Yes, yes, it's got a socket open.  So what?


 reading the man page doesn't really answer why there is program 
 listening on udp 514, seeing as I haven't passed syslogd the -u switch
 
 -u  Select the historical ``insecure'' mode, in which syslogd will
   accept input from the UDP port.  Some software wants this, but
   you can be subjected to a variety of attacks over the network,
   including attackers remotely filling logs.
 
 can anyone point me in the right direction so this annoying behaviour stops.
 also, is there a switch for netstat which shows the pid/process for each 
 listening port?

About 5 F*ING LINES later the man page says:


   syslogd opens an Internet domain socket as specified in /etc/services.
   Normally syslogd will only use this socket to send messages outwards, but
   in ``insecure'' mode it will also read messages from this socket.
   syslogd also opens and reads messages from the UNIX domain socket
   /dev/log, and from the special device /dev/klog (to read kernel mes-
   sages).

   syslogd opens the above described socket whether or not it is running in
   secure mode.  If syslogd is running in secure mode, all incoming data on
   this socket is discarded.  The socket is required for sending forwarded
   messages.

Read, breathe, relax...  Just because a program has a port open does not
mean it is insecure.  It could be having a port open in order to *SEND*
data, and never *EVER* receive data.

--Toby.

Re: syslogd udp port

[Kevin]

On 8/4/05, poncenby [EMAIL PROTECTED] wrote:
 I remember asking how to stop syslogd opening udp port 514 a while ago
 and never doing anything about it, here goes again...

Sure, syslogd opens UDP/514, but unless you use the '-u' flag the very
next thing it does is call shutdown(), which prevents inbound traffic on
the listening port:
 http://www.bsdforums.org/forums/showthread.php?t=33250


 reading the man page doesn't really answer why there is program
 listening on udp 514, seeing as I haven't passed syslogd the -u switch
 
 -u  Select the historical ``insecure'' mode, in which syslogd will
  accept input from the UDP port.  Some software wants this, but
  you can be subjected to a variety of attacks over the network,
  including attackers remotely filling logs.
 
 can anyone point me in the right direction so this annoying behaviour stops.

I agree, it is (mildly) annoying.

The syslog daemon must bind UDP/514 even without the '-u' flag because
syslogd uses this socket as the source port if/when you configure a
remote log destination in /etc/syslogd.conf.

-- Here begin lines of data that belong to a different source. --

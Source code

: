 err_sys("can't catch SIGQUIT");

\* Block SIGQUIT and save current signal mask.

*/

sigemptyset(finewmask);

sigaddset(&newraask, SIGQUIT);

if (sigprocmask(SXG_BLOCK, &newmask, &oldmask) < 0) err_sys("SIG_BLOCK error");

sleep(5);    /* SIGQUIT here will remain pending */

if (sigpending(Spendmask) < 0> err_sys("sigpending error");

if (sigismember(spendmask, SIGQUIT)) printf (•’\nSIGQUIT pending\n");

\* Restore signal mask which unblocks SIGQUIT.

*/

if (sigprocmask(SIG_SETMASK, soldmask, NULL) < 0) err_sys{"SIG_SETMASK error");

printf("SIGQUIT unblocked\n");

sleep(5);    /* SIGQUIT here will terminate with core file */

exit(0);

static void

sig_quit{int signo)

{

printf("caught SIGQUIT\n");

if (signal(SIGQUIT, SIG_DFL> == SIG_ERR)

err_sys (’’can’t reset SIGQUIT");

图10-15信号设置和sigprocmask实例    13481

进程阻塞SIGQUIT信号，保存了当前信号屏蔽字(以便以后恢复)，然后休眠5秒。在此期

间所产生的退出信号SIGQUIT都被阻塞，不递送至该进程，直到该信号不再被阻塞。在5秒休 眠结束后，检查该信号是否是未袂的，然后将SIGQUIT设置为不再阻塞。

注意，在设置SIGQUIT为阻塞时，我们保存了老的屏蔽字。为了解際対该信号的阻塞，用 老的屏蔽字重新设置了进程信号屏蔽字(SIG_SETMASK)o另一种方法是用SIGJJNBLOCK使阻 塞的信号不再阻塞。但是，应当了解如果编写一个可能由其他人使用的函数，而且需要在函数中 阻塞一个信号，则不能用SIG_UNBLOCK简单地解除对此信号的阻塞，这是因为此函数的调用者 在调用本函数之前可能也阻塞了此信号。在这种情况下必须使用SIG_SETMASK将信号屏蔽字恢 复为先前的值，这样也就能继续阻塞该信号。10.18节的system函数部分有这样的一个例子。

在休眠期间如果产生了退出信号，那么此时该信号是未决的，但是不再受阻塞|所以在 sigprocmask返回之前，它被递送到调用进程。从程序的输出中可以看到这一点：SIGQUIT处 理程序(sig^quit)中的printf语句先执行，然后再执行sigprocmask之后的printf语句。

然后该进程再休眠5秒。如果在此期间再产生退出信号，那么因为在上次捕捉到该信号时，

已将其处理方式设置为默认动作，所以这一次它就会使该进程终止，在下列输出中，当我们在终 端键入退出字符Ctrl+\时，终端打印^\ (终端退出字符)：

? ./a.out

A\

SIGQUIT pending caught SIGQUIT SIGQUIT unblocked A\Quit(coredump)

FreeBSD has the '-s -s' flag which prevents the daemon from binding the
port at all, but this is not necessary as a security enhancement, forcing
syslogd not to bind the port is purely cosmetic, makes your netstat
output shorter by one line.

Kevin Kadow

Re: syslogd udp port

[J.C. Roberts]

On Thu, 04 Aug 2005 15:50:58 -0600, Theo de Raadt
[EMAIL PROTECTED] wrote:

The port is also used to (potentially) send data out to other syslog
servers.  Therefore, it is left open.  This is made ASTOUNDINGLY
clear in the manual page, if you would read it:

 syslogd opens the above described socket whether or not it is running in
 secure mode.  If syslogd is running in secure mode, all incoming data on
 this socket is discarded.  The socket is required for sending forwarded
 messages.

See that?  It says anything read is DISCARDED.

This behaviour is not going to be changed.  Period.

Welcome Home Theo!

(;

JCR

--
A: Because it messes up the order in which people normally read text.
Q: Why is top-posting such a bad thing?
A: Top-posting.
Q: What is the most annoying thing in e-mail?